Deutsche Rentenversicherung

Hinweis zur Verwendung von Cookies

Wir möchten gerne unsere Webseite verbessern und dafür anonyme Nutzungsstatistiken erheben. Dürfen wir dazu vorübergehend ein Statistik-Cookie setzen? Hierbei wird zu keiner Zeit Ihre Nutzung unserer Webseite mit persönlichen Daten in Verbindung gebracht.
Weitere Informationen finden Sie in der Datenschutzerklärung. Auf dieser Seite ist auch jederzeit der Widerruf Ihrer Einwilligung möglich.

OK

Die Grundrente

Allgemeine Informationen zur Grundrente

Wer viele Jahre gearbeitet und dabei unterdurchschnittlich verdient hat, soll künftig eine Grundrente erhalten. Darauf hat sich der Deutsche Bundestag Anfang Juli 2020 geeinigt. Die Grundrente ist keine eigenständige Leistung, sondern ein Plus zur bestehenden Rente. Sie wird zusammen mit der gesetzlichen Rente ausgezahlt. Die Höhe wird individuell bestimmt. Das Grundrentengesetz tritt am 1. Januar 2021 in Kraft.

Um den Zuschlag erhalten zu können, müssen mindestens 33 Jahre an sogenannten Grundrentenzeiten vorhanden sein. Dazu zählen beispielsweise Zeiten mit Pflichtbeiträgen aus Berufstätigkeit, Kindererziehungszeiten und Pflegezeiten sowie Zeiten, in denen man Leistungen bei Krankheit oder Rehabilitation bekommen hat. Durchschnittlich darf das Einkommen während des Berufslebens höchstens 80 Prozent des Durchschnittsverdienstes betragen haben.

Aktuell geht die Deutsche Rentenversicherung davon aus, dass etwa 1,3 Millionen Menschen in Deutschland von der Grundrente profitieren werden. Der Zuschlag wird sich voraussichtlich im Schnitt auf rund 75 Euro monatlich belaufen.

Die Rentenversicherung ermittelt automatisch die Zeiten und prüft auch die weiteren Voraussetzungen für alle Rentnerinnen und Rentner. Niemand muss sich also bei der Rentenversicherung melden und einen Antrag stellen, um die neue Leistung zu erhalten. Da rund 26 Millionen Konten geprüft werden müssen, dauert es voraussichtlich bis Mitte 2021, bis die ersten Grundrentenbescheide verschickt werden können.
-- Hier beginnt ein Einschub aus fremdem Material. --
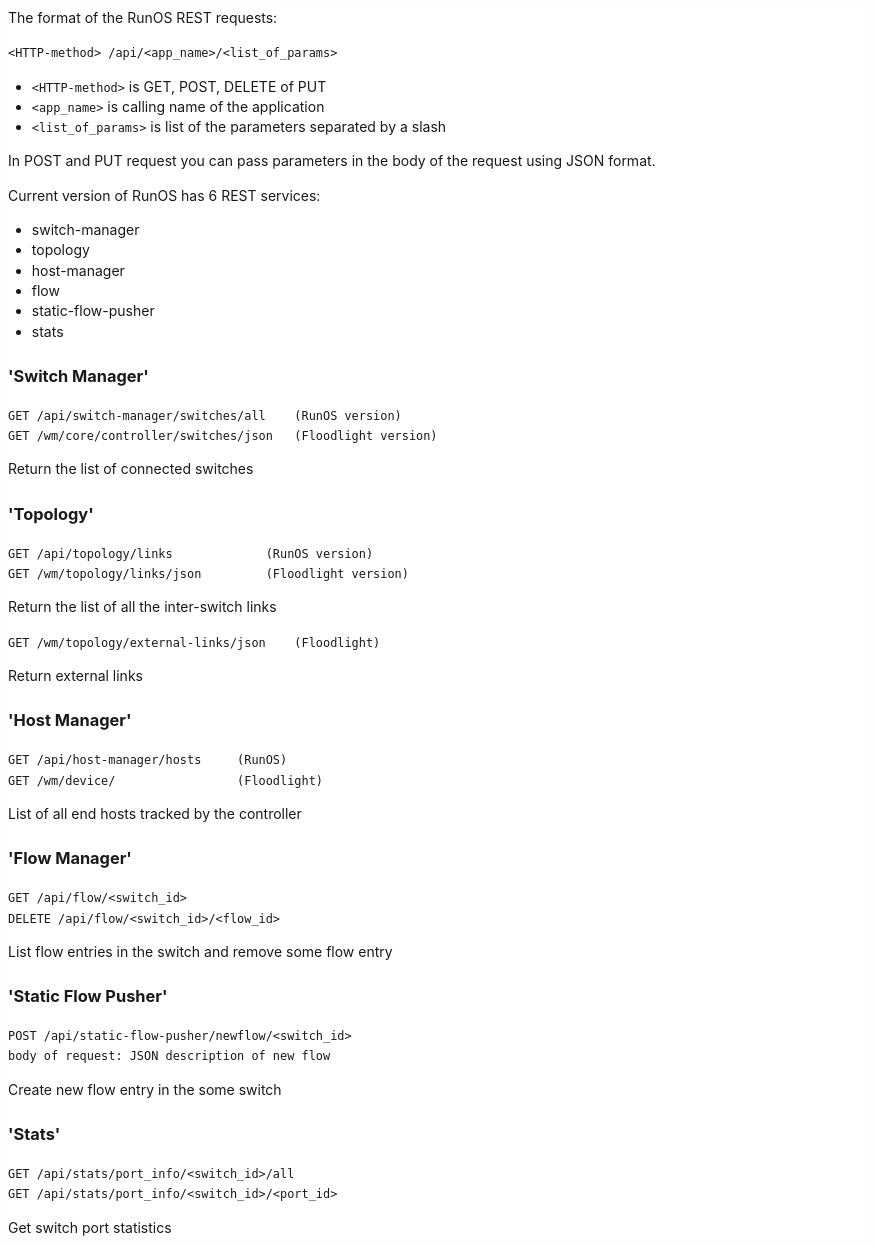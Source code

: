 The format of the RunOS REST requests:

    <HTTP-method> /api/<app_name>/<list_of_params>

* `<HTTP-method>` is GET, POST, DELETE of PUT
* `<app_name>` is calling name of the application
* `<list_of_params>` is list of the parameters separated by a slash

In POST and PUT request you can pass parameters in the body of the request using JSON format.

Current version of RunOS has 6 REST services:
* switch-manager
* topology
* host-manager
* flow
* static-flow-pusher
* stats

### 'Switch Manager'

    GET /api/switch-manager/switches/all 	(RunOS version)
    GET /wm/core/controller/switches/json 	(Floodlight version)
Return the list of connected switches

### 'Topology'

    GET /api/topology/links			    (RunOS version)
    GET /wm/topology/links/json 		(Floodlight version)
Return the list of all the inter-switch links

    GET /wm/topology/external-links/json 	(Floodlight)
Return external links

### 'Host Manager'

    GET /api/host-manager/hosts		(RunOS)
    GET /wm/device/			        (Floodlight)
List of all end hosts tracked by the controller

### 'Flow Manager'

    GET /api/flow/<switch_id>
    DELETE /api/flow/<switch_id>/<flow_id>
List flow entries in the switch and remove some flow entry

### 'Static Flow Pusher'

    POST /api/static-flow-pusher/newflow/<switch_id>
    body of request: JSON description of new flow
Create new flow entry in the some switch

### 'Stats'

    GET /api/stats/port_info/<switch_id>/all
    GET /api/stats/port_info/<switch_id>/<port_id>
Get switch port statistics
Die Beträge, auf die ab Januar 2021 ein Anspruch besteht, werden in allen Fällen nachgezahlt.

Fragen zum persönlichen Anspruch und zur individuellen Höhe des Grundrentenzuschlags kann die Deutsche Rentenversicherung im Moment noch nicht beantworten. Die Deutsche Rentenversicherung kümmert sich um alles und zahlt jedem, dem eine Grundrente zusteht, diese auch schnellstmöglich aus.

Grundrentenzeiten

Um die Grundrente in voller Höhe erhalten zu können, müssen mindestens 35 Jahre an sogenannten Grundrentenzeiten vorhanden sein. Dazu zählen Pflichtbeitragszeiten von Beschäftigten und Selbständigen, Zeiten der Kindererziehung und Pflege sowie Zeiten, in denen während Krankheit oder Rehabilitation eine Leistung bezogen wurde. Nicht berücksichtigt werden Zeiten, für die freiwillige Beiträge gezahlt wurden, Zeiten der Arbeitslosigkeit und die Zurechnungszeit.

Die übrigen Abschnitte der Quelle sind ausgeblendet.